New Textbook Brings Medical Education Curriculum Up To Speed
In recent years, the healthcare system in the United States has undergone sweeping changes as new rules and regulations are shifting towards value-based care models instead of traditional fee-for-service models.
Along with practicing physicians, medical schools in the country must also adapt to these changes. Medical school curriculums must ensure that students who are training to become physicians are equipped not only with a deep knowledge of medicine but also an understanding of how healthcare is delivered in America.
A new textbook, “Health Systems Science,” hopes to address this by providing students with a framework of healthcare implementation.
The AMA’s Accelerating Change in Medical Education Consortium commissioned the textbook to address the need to define the science of health systems from the perspective of a healthcare provider. The book, authored by faculty members from 11 consortium schools, as well as several AMA experts, is already being used by some students in the country. Previously available books on the topic have been primarily intended for hospital managers and administrators.
According to James L. Madara, MD, CEO of the American Medical Association, medical education curricula have not kept pace with the changes in healthcare delivery models: “We need to incorporate these changes into how we teach our doctors.” In addition to an understanding of the human body and clinical sciences, students need to learn how to deliver care in a health system that is increasingly complex.

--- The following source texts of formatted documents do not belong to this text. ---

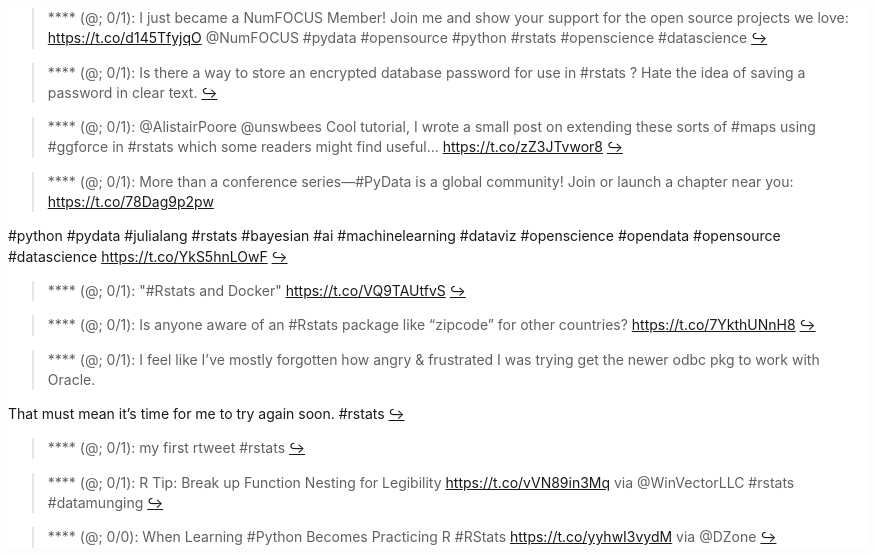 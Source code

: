 


> **** (@; 0/1): I just became a NumFOCUS Member! Join me and show your support for the open source projects we love: https://t.co/d145TfyjqO
@NumFOCUS #pydata #opensource #python #rstats #openscience #datascience  [&#8618;](https://twitter.com/dataandme/status/976553843478671360)




> **** (@; 0/1): Is there a way to store an encrypted database password for use in #rstats ? Hate the idea of saving a password in clear text.  [&#8618;](https://twitter.com/dataandme/status/976548408142987265)




> **** (@; 0/1): @AlistairPoore @unswbees Cool tutorial, I wrote a small post on extending these sorts of #maps using #ggforce in #rstats which some readers might find useful... https://t.co/zZ3JTvwor8  [&#8618;](https://twitter.com/dataandme/status/976547842197254144)




> **** (@; 0/1): More than a conference series—#PyData is a global community! Join or launch a chapter near you: https://t.co/78Dag9p2pw 
>
#python #pydata #julialang #rstats #bayesian #ai #machinelearning #dataviz #openscience #opendata #opensource #datascience https://t.co/YkS5hnLOwF  [&#8618;](https://twitter.com/dataandme/status/976541860876472321)




> **** (@; 0/1): "#Rstats and Docker" https://t.co/VQ9TAUtfvS  [&#8618;](https://twitter.com/dataandme/status/976529454863273984)




> **** (@; 0/1): Is anyone aware of an #Rstats package like “zipcode” for other countries? https://t.co/7YkthUNnH8  [&#8618;](https://twitter.com/dataandme/status/976529107914805248)




> **** (@; 0/1): I feel like I’ve mostly forgotten how angry &amp; frustrated I was trying get the newer odbc pkg to work with Oracle.
>
That must mean it’s time for me to try again soon. #rstats  [&#8618;](https://twitter.com/dataandme/status/976517394314158081)




> **** (@; 0/1): my first rtweet #rstats  [&#8618;](https://twitter.com/dataandme/status/976508261611528193)




> **** (@; 0/1): R Tip: Break up Function Nesting for Legibility https://t.co/vVN89in3Mq via @WinVectorLLC #rstats #datamunging  [&#8618;](https://twitter.com/dataandme/status/976492515556843520)




> **** (@; 0/0): When Learning #Python Becomes Practicing R #RStats https://t.co/yyhwI3vydM via @DZone  [&#8618;](https://twitter.com/dataandme/status/976554084416270336)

Basic science is the first pillar of medical education and teaches students how the human body works. Clinical experience is the second pillar of medical education and teaches students how to recognize, prevent, and treat diseases. “Health Systems Science” will form the third pillar of medical education, teaching doctors how to apply their knowledge in the current context of healthcare delivery.
Topics covered in the textbook provide a framework to integrate the science of health systems into existing coursework. Patient safety, quality improvement, leadership, teamwork, population health, clinical informatics, socioecological factors, and healthcare economics and policy are all covered in the course. The intention is to make the material relevant to all students of healthcare professions.
Health Systems Science in medical curriculums
The Warren Alpert Medical School of Brown University and the Penn State College of Medicine are two schools that are already using the new textbook. In 2014, a $1 million AMA grant helped Penn State launch the Systems Navigation Curriculum in which first-year medical school students are deployed as patient navigators at clinical sites, both inpatient and outpatient, in central Pennsylvania. This innovative approach was developed to bridge the gap between education and training in a large hospital setting and the practice of medicine in smaller physician offices.
The AMA also gave a $1 million grant to Brown University in 2015 to support the Primary Care Population Medicine Program. A first of its kind, the program awards a Master of Science in Population Medicine along with the Doctor of Medicine degree. The curriculum is designed to train future leaders who will focus on public health and community-based primary care.
The Accelerating Change in Medical Education Consortium was launched by the AMA in 2013 with a $11 million grant to fund innovations in medical education at 11 medical schools in America. In 2015, the consortium was expanded to a total of 32 medical schools who are all developing newer teaching materials and strategies aimed at aligning undergraduate education with the modern-day healthcare landscape. These steps will prepare the physicians of tomorrow to adapt to changing healthcare delivery models, says Madara. Fresh graduates will be equipped to deliver value-based care when they begin practicing medicine.
By mid-December, “Health Systems Science” will be available to all students at consortium schools. The authors envision that it will serve as the initial tool from which additional resources can be built up.
The ultimate goal, however, is to widely disseminate newly developed curricula to all medical schools, even those that are not a part of the AMA consortium, says Susan E. Skochelak, MD, co-author of the textbook and Vice President of Medical Education Outcomes at AMA. We want to train physicians to understand how healthcare is received and accessed by patients, she adds.
“Health Systems Science” is available from the AMA store, Amazon, and the publisher Elsevier at a retail price of $59.99 ($54.99 for AMA members). Elsevier is also offering individual chapters for purchase at a price of $5.99.